Entries taken from a collection:
== Segment start ==
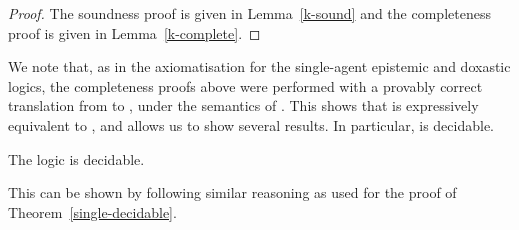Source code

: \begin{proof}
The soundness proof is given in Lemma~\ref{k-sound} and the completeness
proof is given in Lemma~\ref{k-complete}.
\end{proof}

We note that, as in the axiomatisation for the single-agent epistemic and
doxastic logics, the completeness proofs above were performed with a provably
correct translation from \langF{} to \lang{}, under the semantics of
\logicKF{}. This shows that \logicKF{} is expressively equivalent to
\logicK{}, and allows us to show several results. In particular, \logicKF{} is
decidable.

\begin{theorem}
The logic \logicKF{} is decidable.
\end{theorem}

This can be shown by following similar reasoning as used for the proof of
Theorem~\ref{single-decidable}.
== Segment end ==
Exercise directions
Write only the number of lines in the records that contain the string "Lemma".

Expected answer
2